24 Haziran 2010 Perşembe

İlişkilerdeki Adalet

Birçoğumuz tanıdığımız insanların her gün aynı davranmadığına, bazı özel durumlarda beklenilenin aksine davranışlar sergilediğine şahit olmuşuzdur. Bazılarımız buna anlam veremezken, bazılarımız farkında bile değildir neler olduğunun. İkinci sınıf tipler için hayat öyle ya da böyle devam etmektedir, aldırmazlar onlar. Ancak olayların farkında olan hassas kimseler bu dengesiz tutumlar yüzünden ya çok acı çekerler ya dostlarını kaybedip dururlar. Sevdiğiniz birinin göz göre göre dengesiz davranması, davranmayla kalmayıp yapılan ikazları göz ardı etmesi ilk önceleri sizi kızdırsa da, ardından çoğu zaman yalnızlık hissi verebilir. Ve siz çoğu kez bu yalnızlık hissi ile yüzleşmek zorunda kalmış olabilirsiniz. Bu yüzden karşılaştığımız bu tutuma karşı direniriz. Hak etmediğimizi düşündüğümüzden, karşımızdaki ile çoğu zaman sonucu olmayan tartışmaların içinde buluruz kendimizi.
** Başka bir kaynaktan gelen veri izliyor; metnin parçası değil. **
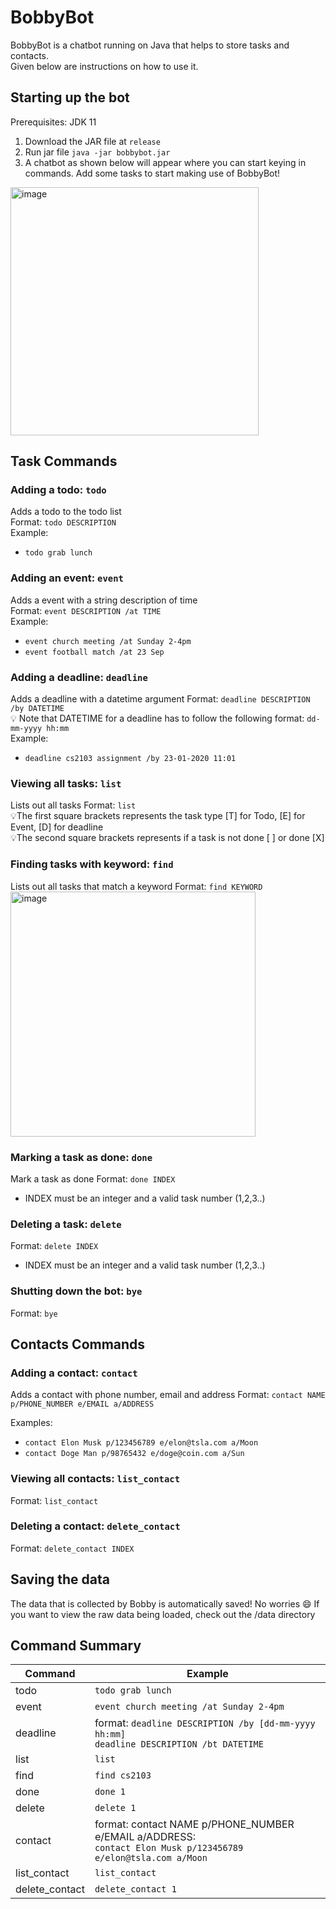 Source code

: # BobbyBot

BobbyBot is a chatbot running on Java that helps to store tasks and contacts. <br>
Given below are instructions on how to use it.

## Starting up the bot

Prerequisites: JDK 11

1. Download the JAR file at `release`
2. Run jar file `java -jar bobbybot.jar`
3. A chatbot as shown below will appear where you can start keying in commands. Add some tasks to start making use of BobbyBot!  
<img width="397" alt="image" src="https://user-images.githubusercontent.com/13284470/133483407-1a21a245-21cf-4083-9d6a-2331e9a7e4d3.png">


## Task Commands


### Adding a todo: `todo`  
Adds a todo to the todo list  
Format: `todo DESCRIPTION`   
Example:
* `todo grab lunch`

### Adding an event: `event`  
Adds a event with a string description of time  
Format: `event DESCRIPTION /at TIME`   
Example:
* `event church meeting /at Sunday 2-4pm`
* `event football match /at 23 Sep`

### Adding a deadline: `deadline`  
Adds a deadline with a datetime argument
Format: `deadline DESCRIPTION /by DATETIME`  
:bulb: Note that DATETIME for a deadline has to follow the following format: `dd-mm-yyyy hh:mm`  
Example:
* `deadline cs2103 assignment /by 23-01-2020 11:01` 

### Viewing all tasks: `list`  
Lists out all tasks
Format: `list`  
💡The first square brackets represents the task type [T] for Todo, [E] for Event, [D] for deadline  
💡The second square brackets represents if a task is not done [ ] or done [X]

### Finding tasks with keyword: `find`  
Lists out all tasks that match a keyword
Format: `find KEYWORD`  
<img width="392" alt="image" src="https://user-images.githubusercontent.com/13284470/133481478-f08c1f5e-82da-4fa4-9a64-2c10b958fd10.png">


### Marking a task as done: `done`  
Mark a task as done
Format: `done INDEX`  
* INDEX must be an integer and a valid task number (1,2,3..)

### Deleting a task: `delete`  
Format: `delete INDEX`
* INDEX must be an integer and a valid task number (1,2,3..)

### Shutting down the bot: `bye`  
Format: `bye`

## Contacts Commands

### Adding a contact: `contact`  
Adds a contact with phone number, email and address
Format: `contact NAME p/PHONE_NUMBER e/EMAIL a/ADDRESS`

Examples:
* `contact Elon Musk p/123456789 e/elon@tsla.com a/Moon`
* `contact Doge Man p/98765432 e/doge@coin.com a/Sun`

### Viewing all contacts: `list_contact`  
Format: `list_contact`

### Deleting a contact: `delete_contact`  
Format: `delete_contact INDEX`


## Saving the data
The data that is collected by Bobby is automatically saved! No worries 😄 If you want to view the raw data being loaded, check out the /data directory

## Command Summary  
  
Command | Example
------------ | -------------
todo | `todo grab lunch`
event | `event church meeting /at Sunday 2-4pm`
deadline | format: `deadline DESCRIPTION /by [dd-mm-yyyy hh:mm]`  <br>`deadline DESCRIPTION /bt DATETIME`
list | `list`
find | `find cs2103`
done | `done 1`
delete | `delete 1`
contact | format: contact NAME p/PHONE_NUMBER e/EMAIL a/ADDRESS: <br> `contact Elon Musk p/123456789 e/elon@tsla.com a/Moon`
list_contact | `list_contact`
delete_contact | `delete_contact 1`

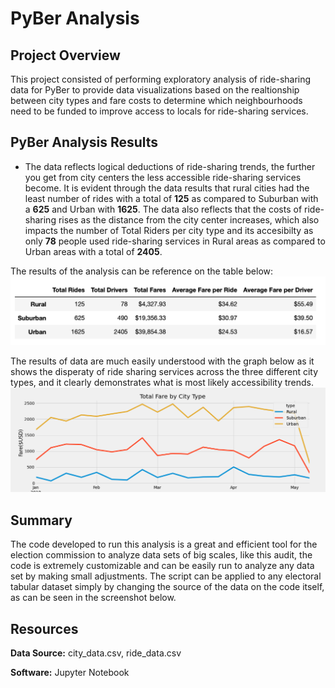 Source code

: # PyBer Analysis

## Project Overview

This project consisted of performing exploratory analysis of ride-sharing data for PyBer to provide data visualizations based on the realtionship between city types and fare costs to determine which neighbourhoods need to be funded to improve access to locals for ride-sharing services. 

## PyBer Analysis Results 

- The data reflects logical deductions of ride-sharing trends, the further you get from city centers the less accessible ride-sharing services become. It is evident through the data results that rural cities had the least number of rides with a total of **125** as compared to Suburban with a **625** and Urban with **1625**. The data also reflects that the costs of ride-sharing rises as the distance from the city center increases, which also impacts the number of Total Riders per city type and its accesibilty as only **78** people used ride-sharing services in Rural areas as compared to Urban areas with a total of **2405**. 

The results of the analysis can be reference on the table below:
![alt text](https://github.com/Karenjakins/PyBer_Analysis/blob/main/Resources/PyBer%20Summary.png "PyBer Summary")

The results of data are much easily understood with the graph below as it shows the disperaty of ride sharing services across the three different city types, and it clearly demonstrates what is most likely accessibility trends. 
![alt text](https://github.com/Karenjakins/PyBer_Analysis/blob/main/Analysis/PyBer_fare_summary.png "Total Fare by City Type")

## Summary 

The code developed to run this analysis is a great and efficient tool for the election commission to analyze data sets of big scales, like this audit, the code is extremely customizable and can be easily run to analyze any data set by making small adjustments. The script can be applied to any electoral tabular dataset simply by changing the source of the data on the code itself, as can be seen in the screenshot below. 


## Resources

**Data Source:** city_data.csv, ride_data.csv

**Software:** Jupyter Notebook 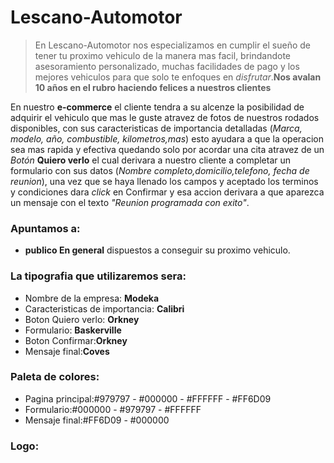 # Lescano-Automotor
>En Lescano-Automotor nos especializamos en cumplir el sueño de tener tu proximo vehiculo de la manera mas facil, brindandote asesoramiento personalizado, muchas facilidades de pago y los mejores vehiculos para que solo te enfoques en _disfrutar_.**Nos avalan 10 años en el rubro haciendo felices a nuestros clientes**

En nuestro **e-commerce** el cliente tendra a su alcenze la posibilidad de adquirir el vehiculo que mas le guste atravez de fotos de nuestros rodados disponibles, con sus caracteristicas de importancia detalladas (_Marca, modelo, año, combustible, kilometros,mas_) esto ayudara a que la operacion sea mas rapida y efectiva quedando solo por acordar una cita atravez de un _Botón_ **Quiero verlo** el cual derivara a nuestro cliente a completar un formulario con sus datos (_Nombre completo,domicilio,telefono, fecha de reunion_), una vez que se haya llenado los campos y aceptado los terminos y condiciones dara _click_ en Confirmar y esa accion derivara a que aparezca un mensaje con el texto _"Reunion programada con exito"_.

### Apuntamos a: 
* **publico En general** dispuestos a conseguir su proximo vehiculo.

### La tipografia que utilizaremos sera:
* Nombre de la empresa: **Modeka**
* Caracteristicas de importancia: **Calibri**
* Boton Quiero verlo: **Orkney**
* Formulario: **Baskerville**
* Boton Confirmar:**Orkney**
* Mensaje final:**Coves**

### Paleta de colores:
* Pagina principal:#979797 - #000000 - #FFFFFF - #FF6D09
* Formulario:#000000 - #979797 - #FFFFFF 
* Mensaje final:#FF6D09 - #000000

### Logo: 
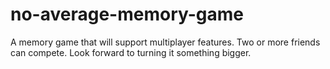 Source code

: # no-average-memory-game
A memory game that will support multiplayer features. Two or more friends can compete. Look forward to turning it something bigger.
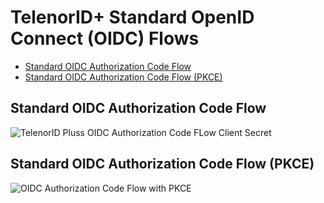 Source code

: # TelenorID\+ Standard OpenID Connect \(OIDC\) Flows

  * [Standard OIDC Authorization Code Flow](#standard-oidc-authorization-code-flow)
  * [Standard OIDC Authorization Code Flow \(PKCE\)](#standard-oidc-authorization-code-flow-pkce)


## Standard OIDC Authorization Code Flow

![TelenorID Pluss OIDC Authorization Code FLow Client Secret](https://www.websequencediagrams.com/files/render?link=iuABiysNv1svNezK5AJXxSw18XNwkC05MB7EK8dx2PMoN7W33tqbOkg1MejqYkOB)


## Standard OIDC Authorization Code Flow \(PKCE\)

![OIDC Authorization Code Flow with PKCE](https://www.websequencediagrams.com/files/render?link=yllAjtTxwQ8X28I7VNazjDm0qU0e1BTYSrAecMtS8PkQA2huVqJDaoFmg5iGhaP4)
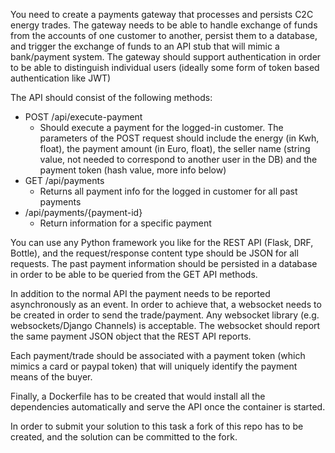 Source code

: 
You need to create a payments gateway that processes and persists C2C energy trades. The gateway needs to be able to handle exchange of funds from the accounts of one customer to another, persist them to a database, and trigger the exchange of funds to an API stub that will mimic a bank/payment system. The gateway should support authentication in order to be able to distinguish individual users (ideally some form of token based authentication like JWT)

The API should consist of the following methods:
- POST /api/execute-payment
    - Should execute a payment for the logged-in customer. The parameters of the POST request should include the energy (in Kwh, float), the payment amount (in Euro, float), the seller name (string value, not needed to correspond to another user in the DB) and the payment token (hash value, more info below)
- GET /api/payments
    - Returns all payment info for the logged in customer for all past payments
- /api/payments/{payment-id}
    - Return information for a specific payment

You can use any Python framework you like for the REST API (Flask, DRF, Bottle), and the request/response content type should be JSON for all requests. 
The past payment information should be persisted in a database in order to be able to be queried from the GET API methods. 

In addition to the normal API the payment needs to be reported asynchronously as an event. In order to achieve that, a websocket needs to be created in order to send the trade/payment. Any websocket library (e.g. websockets/Django Channels) is acceptable. The websocket should report the same payment JSON object that the REST API reports. 
 
Each payment/trade should be associated with a payment token (which mimics a card or paypal token) that will uniquely identify the payment means of the buyer. 

Finally, a Dockerfile has to be created that would install all the dependencies automatically and serve the API once the container is started. 

In order to submit your solution to this task a fork of this repo has to be created, and the solution can be committed to the fork. 
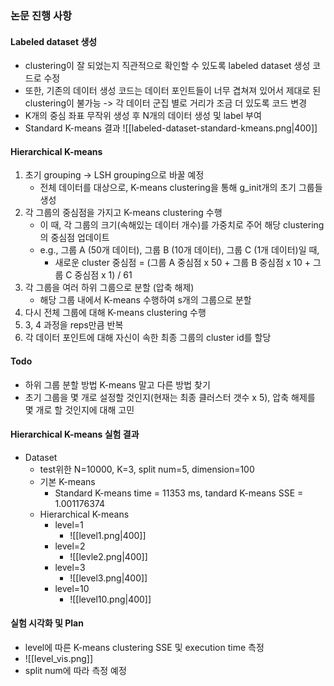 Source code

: ### 논문 진행 사항
#### Labeled dataset 생성
+ clustering이 잘 되었는지 직관적으로 확인할 수 있도록 labeled dataset 생성 코드로 수정
+ 또한, 기존의 데이터 생성 코드는 데이터 포인트들이 너무 겹쳐져 있어서 제대로 된 clustering이 불가능 -> 각 데이터 군집 별로 거리가 조금 더 있도록 코드 변경
+ K개의 중심 좌표 무작위 생성 후 N개의 데이터 생성 및 label 부여
+ Standard K-means 결과
  ![[labeled-dataset-standard-kmeans.png|400]]
#### Hierarchical K-means
1. 초기 grouping -> LSH grouping으로 바꿀 예정 
	+ 전체 데이터를 대상으로, K-means clustering을 통해 g_init개의 초기 그룹들 생성
2. 각 그룹의 중심점을 가지고 K-means clustering 수행
	+ 이 때, 각 그룹의 크기(속해있는 데이터 개수)를 가중치로 주어 해당 clustering의 중심점 업데이트
	+ e.g., 그룹 A (50개 데이터), 그룹 B (10개 데이터), 그룹 C (1개 데이터)일 때, 
		+ 새로운 cluster 중심점 = (그룹 A 중심점 x 50 + 그룹 B 중심점 x 10 + 그룹 C 중심점 x 1) / 61
3. 각 그룹을 여러 하위 그룹으로 분할 (압축 해제) 
	+ 해당 그룹 내에서 K-means 수행하여 s개의 그룹으로 분할
4. 다시 전체 그룹에 대해 K-means clustering 수행
5. 3, 4 과정을 reps만큼 반복
6. 각 데이터 포인트에 대해 자신이 속한 최종 그룹의 cluster id를 할당

#### Todo
+ 하위 그룹 분할 방법 K-means 말고 다른 방법 찾기
+ 초기 그룹을 몇 개로 설정할 것인지(현재는 최종 클러스터 갯수 x 5), 압축 해제를 몇 개로 할 것인지에 대해 고민

#### Hierarchical K-means 실험 결과
* Dataset
	* test위한 N=10000, K=3, split num=5, dimension=100
	* 기본 K-means
		* Standard K-means time = 11353 ms, tandard K-means SSE = 1.001176374
	* Hierarchical K-means
		* level=1
			* ![[level1.png|400]]
		* level=2
			* ![[levle2.png|400]]
		* level=3
			* ![[level3.png|400]]
		* level=10
			* ![[level10.png|400]]

#### 실험 시각화 및 Plan
* level에 따른 K-means clustering SSE 및 execution time 측정
* ![[level_vis.png]]
* split num에 따라 측정 예정

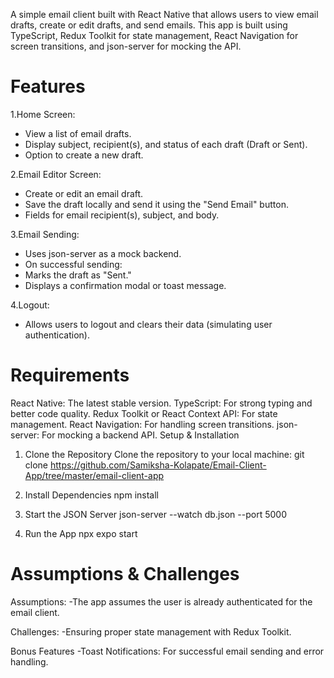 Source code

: A simple email client built with React Native that allows users to view email drafts, create or edit drafts, and send emails. This app is built using TypeScript, Redux Toolkit for state management, React Navigation for screen transitions, and json-server for mocking the API.

# Features
1.Home Screen:
- View a list of email drafts.
- Display subject, recipient(s), and status of each draft (Draft or Sent).
- Option to create a new draft.

2.Email Editor Screen:
- Create or edit an email draft.
- Save the draft locally and send it using the "Send Email" button.
- Fields for email recipient(s), subject, and body.

3.Email Sending:
- Uses json-server as a mock backend.
- On successful sending:
- Marks the draft as "Sent."
- Displays a confirmation modal or toast message.

4.Logout:
- Allows users to logout and clears their data (simulating user authentication).

# Requirements
React Native: The latest stable version.
TypeScript: For strong typing and better code quality.
Redux Toolkit or React Context API: For state management.
React Navigation: For handling screen transitions.
json-server: For mocking a backend API.
Setup & Installation
1. Clone the Repository
Clone the repository to your local machine: git clone https://github.com/Samiksha-Kolapate/Email-Client-App/tree/master/email-client-app

2. Install Dependencies
npm install

3. Start the JSON Server
json-server --watch db.json --port 5000

4. Run the App
npx expo start

# Assumptions & Challenges
Assumptions:
-The app assumes the user is already authenticated for the email client.

Challenges:
-Ensuring proper state management with Redux Toolkit.

Bonus Features
-Toast Notifications: For successful email sending and error handling. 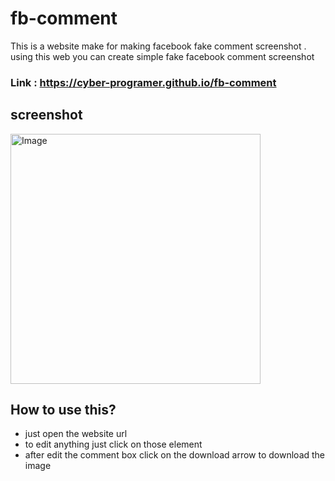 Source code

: # fb-comment
This is a website make for making facebook fake comment screenshot . using this web you can create simple fake facebook comment screenshot

### Link : https://cyber-programer.github.io/fb-comment

## screenshot

<img src="https://github.com/Cyber-Programer/fb-comment/assets/125746506/e73f31d6-de4b-4874-91f3-e838b7943a0e" alt="Image" width= "400px" >


## How to use this?
- just open the website url 
- to edit anything just click on those element
- after edit the comment box click on the download arrow to download the image

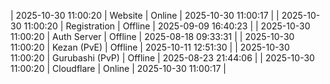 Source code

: | 2025-10-30 11:00:20 | Website | Online | 2025-10-30 11:00:17 |
| 2025-10-30 11:00:20 | Registration | Offline | 2025-09-09 16:40:23 |
| 2025-10-30 11:00:20 | Auth Server | Offline | 2025-08-18 09:33:31 |
| 2025-10-30 11:00:20 | Kezan (PvE) | Offline | 2025-10-11 12:51:30 |
| 2025-10-30 11:00:20 | Gurubashi (PvP) | Offline | 2025-08-23 21:44:06 |
| 2025-10-30 11:00:20 | Cloudflare | Online | 2025-10-30 11:00:17 |
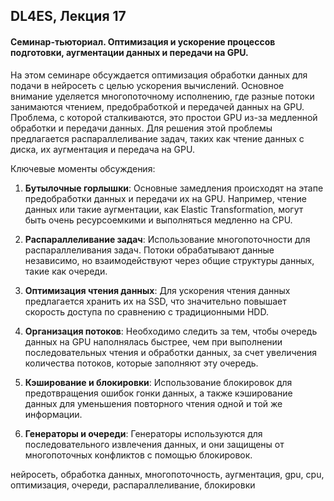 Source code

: ## DL4ES, Лекция 17

#### Семинар-тьюториал. Оптимизация и ускорение процессов подготовки, аугментации данных и передачи на GPU.



На этом семинаре обсуждается оптимизация обработки данных для подачи в нейросеть с целью ускорения вычислений. Основное внимание уделяется многопоточному исполнению, где разные потоки занимаются чтением, предобработкой и передачей данных на GPU. Проблема, с которой сталкиваются, это простои GPU из-за медленной обработки и передачи данных. Для решения этой проблемы предлагается распараллеливание задач, таких как чтение данных с диска, их аугментация и передача на GPU.

Ключевые моменты обсуждения:

1. **Бутылочные горлышки**: Основные замедления происходят на этапе предобработки данных и передачи их на GPU. Например, чтение данных или такие аугментации, как Elastic Transformation, могут быть очень ресурсоемкими и выполняться медленно на CPU.

2. **Распараллеливание задач**: Использование многопоточности для распараллеливания задач. Потоки обрабатывают данные независимо, но взаимодействуют через общие структуры данных, такие как очереди.

3. **Оптимизация чтения данных**: Для ускорения чтения данных предлагается хранить их на SSD, что значительно повышает скорость доступа по сравнению с традиционными HDD.

4. **Организация потоков**: Необходимо следить за тем, чтобы очередь данных на GPU наполнялась быстрее, чем при выполнении последовательных чтения и обработки данных, за счет увеличения количества потоков, которые заполняют эту очередь.

5. **Кэширование и блокировки**: Использование блокировок для предотвращения ошибок гонки данных, а также кэширование данных для уменьшения повторного чтения одной и той же информации.

6. **Генераторы и очереди**: Генераторы используются для последовательного извлечения данных, и они защищены от многопоточных конфликтов с помощью блокировок.



нейросеть, обработка данных, многопоточность, аугментация, gpu, cpu, оптимизация, очереди, распараллеливание, блокировки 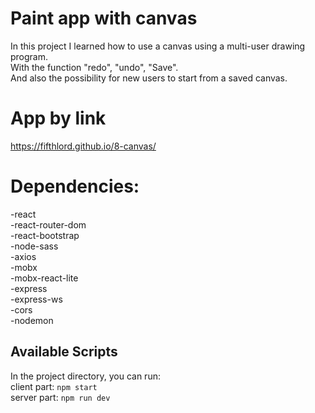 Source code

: # Paint app with canvas

In this project I learned how to use a canvas using a multi-user drawing program.\
With the function "redo", "undo", "Save".\
And also the possibility for new users to start from a saved canvas.
# App by link
https://fifthlord.github.io/8-canvas/
# Dependencies:

   -react\
   -react-router-dom\
   -react-bootstrap\
   -node-sass\
   -axios\
   -mobx\
   -mobx-react-lite\
   -express\
   -express-ws\
   -cors\
   -nodemon

## Available Scripts

In the project directory, you can run:\
client part: `npm start`\
server part: `npm run dev`
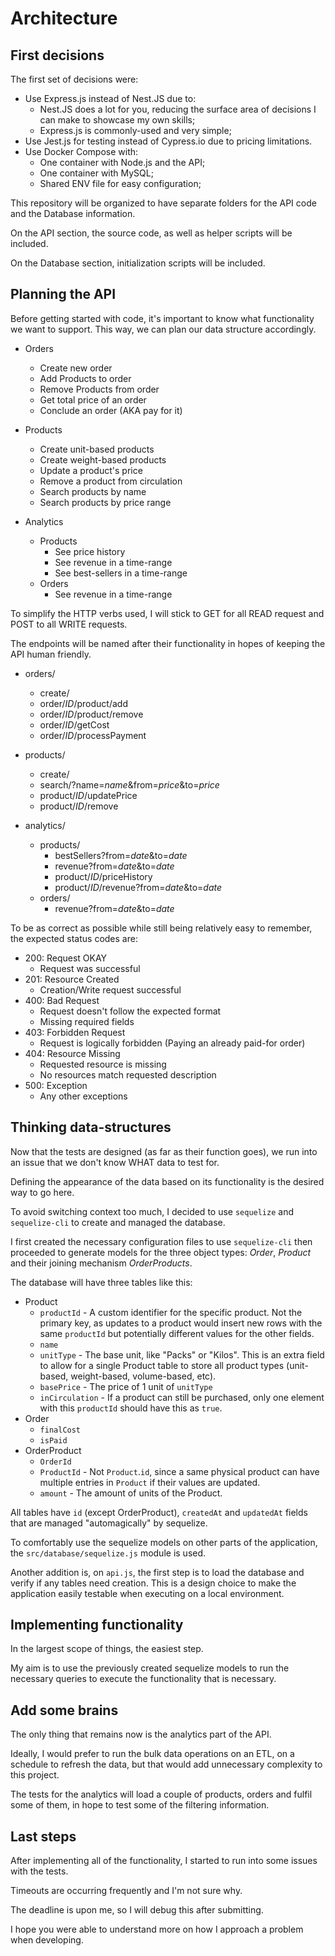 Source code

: # Architecture

## First decisions

The first set of decisions were:

- Use Express.js instead of Nest.JS due to:
  - Nest.JS does a lot for you, reducing the surface area of decisions I can make to showcase my own skills;
  - Express.js is commonly-used and very simple;
- Use Jest.js for testing instead of Cypress.io due to pricing limitations.
- Use Docker Compose with:
  - One container with Node.js and the API;
  - One container with MySQL;
  - Shared ENV file for easy configuration;

This repository will be organized to have separate folders for the API code and the Database information.

On the API section, the source code, as well as helper scripts will be included.

On the Database section, initialization scripts will be included.

## Planning the API

Before getting started with code, it's important to know what functionality we want to support. This way, we can plan our data structure accordingly.

- Orders
  - Create new order
  - Add Products to order
  - Remove Products from order
  - Get total price of an order
  - Conclude an order (AKA pay for it)

- Products
  - Create unit-based products
  - Create weight-based products
  - Update a product's price
  - Remove a product from circulation
  - Search products by name
  - Search products by price range

- Analytics
  - Products
    - See price history
    - See revenue in a time-range
    - See best-sellers in a time-range
  - Orders
    - See revenue in a time-range

To simplify the HTTP verbs used, I will stick to GET for all READ request and POST to all WRITE requests.

The endpoints will be named after their functionality in hopes of keeping the API human friendly.

- orders/
  - create/
  - order/*ID*/product/add
  - order/*ID*/product/remove
  - order/*ID*/getCost
  - order/*ID*/processPayment

- products/
  - create/
  - search/?name=*name*&from=*price*&to=*price*
  - product/*ID*/updatePrice
  - product/*ID*/remove

- analytics/
  - products/
    - bestSellers?from=*date*&to=*date*
    - revenue?from=*date*&to=*date*
    - product/*ID*/priceHistory
    - product/*ID*/revenue?from=*date*&to=*date*
  - orders/
    - revenue?from=*date*&to=*date*

To be as correct as possible while still being relatively easy to remember, the expected status codes are:

- 200: Request OKAY
  - Request was successful
- 201: Resource Created
  - Creation/Write request successful
- 400: Bad Request
  - Request doesn't follow the expected format
  - Missing required fields
- 403: Forbidden Request
  - Request is logically forbidden (Paying an already paid-for order)
- 404: Resource Missing
  - Requested resource is missing
  - No resources match requested description
- 500: Exception
  - Any other exceptions

## Thinking data-structures

Now that the tests are designed (as far as their function goes), we run into an issue that we don't know WHAT data to test for.

Defining the appearance of the data based on its functionality is the desired way to go here.

To avoid switching context too much, I decided to use `sequelize` and `sequelize-cli` to create and managed the database.

I first created the necessary configuration files to use `sequelize-cli` then proceeded to generate models for the three object types: *Order*, *Product* and their joining mechanism *OrderProducts*.

The database will have three tables like this:

- Product
  - `productId` - A custom identifier for the specific product. Not the primary key, as updates to a product would insert new rows with the same `productId` but potentially different values for the other fields.
  - `name`
  - `unitType` - The base unit, like "Packs" or "Kilos". This is an extra field to allow for a single Product table to store all product types (unit-based, weight-based, volume-based, etc).
  - `basePrice` - The price of 1 unit of `unitType`
  - `inCirculation` - If a product can still be purchased, only one element with this `productId` should have this as `true`.
- Order
  - `finalCost`
  - `isPaid`
- OrderProduct
  - `OrderId`
  - `ProductId` - Not `Product`.`id`, since a same physical product can have multiple entries in `Product` if their values are updated.
  - `amount` - The amount of units of the Product.

All tables have `id` (except OrderProduct), `createdAt` and `updatedAt` fields that are managed "automagically" by sequelize.

To comfortably use the sequelize models on other parts of the application, the `src/database/sequelize.js` module is used.

Another addition is, on `api.js`, the first step is to load the database and verify if any tables need creation. This is a design choice to make the application easily testable when executing on a local environment.

## Implementing functionality

In the largest scope of things, the easiest step.

My aim is to use the previously created sequelize models to run the necessary queries to execute the functionality that is necessary.

## Add some brains

The only thing that remains now is the analytics part of the API.

Ideally, I would prefer to run the bulk data operations on an ETL, on a schedule to refresh the data, but that would add unnecessary complexity to this project.

The tests for the analytics will load a couple of products, orders and fulfil some of them, in hope to test some of the filtering information.

## Last steps

After implementing all of the functionality, I started to run into some issues with the tests.

Timeouts are occurring frequently and I'm not sure why.

The deadline is upon me, so I will debug this after submitting.

I hope you were able to understand more on how I approach a problem when developing.
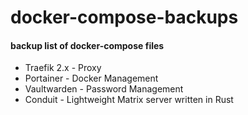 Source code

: # docker-compose-backups

####  backup list of docker-compose files 

* Traefik 2.x - Proxy
* Portainer - Docker Management
* Vaultwarden - Password Management
* Conduit - Lightweight Matrix server written in Rust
Önceden okuduğum bir yazıyı geçenlerde ziyaretime gelen bir dostumun hatırlatması üzerine tekrar okumak nasip oldu. Konu kafamda canlandı ve bir bedene ihtiyaç duyduğu için yazma iştahım arttı. Son zamanlarda maalesef çevremdeki insanların çoğunda gördüğüm bu zafiyet beni yazma hususunda kamçıladı. Şimdi izninizle birçok kişinin değer verdiği, bir o kadarının da önemsemediği ancak benim tüm hayatıma şekil verdiğini rahatlıkla söyleyebileceğim bir yazarın kitabından alıntı yapmak istiyorum.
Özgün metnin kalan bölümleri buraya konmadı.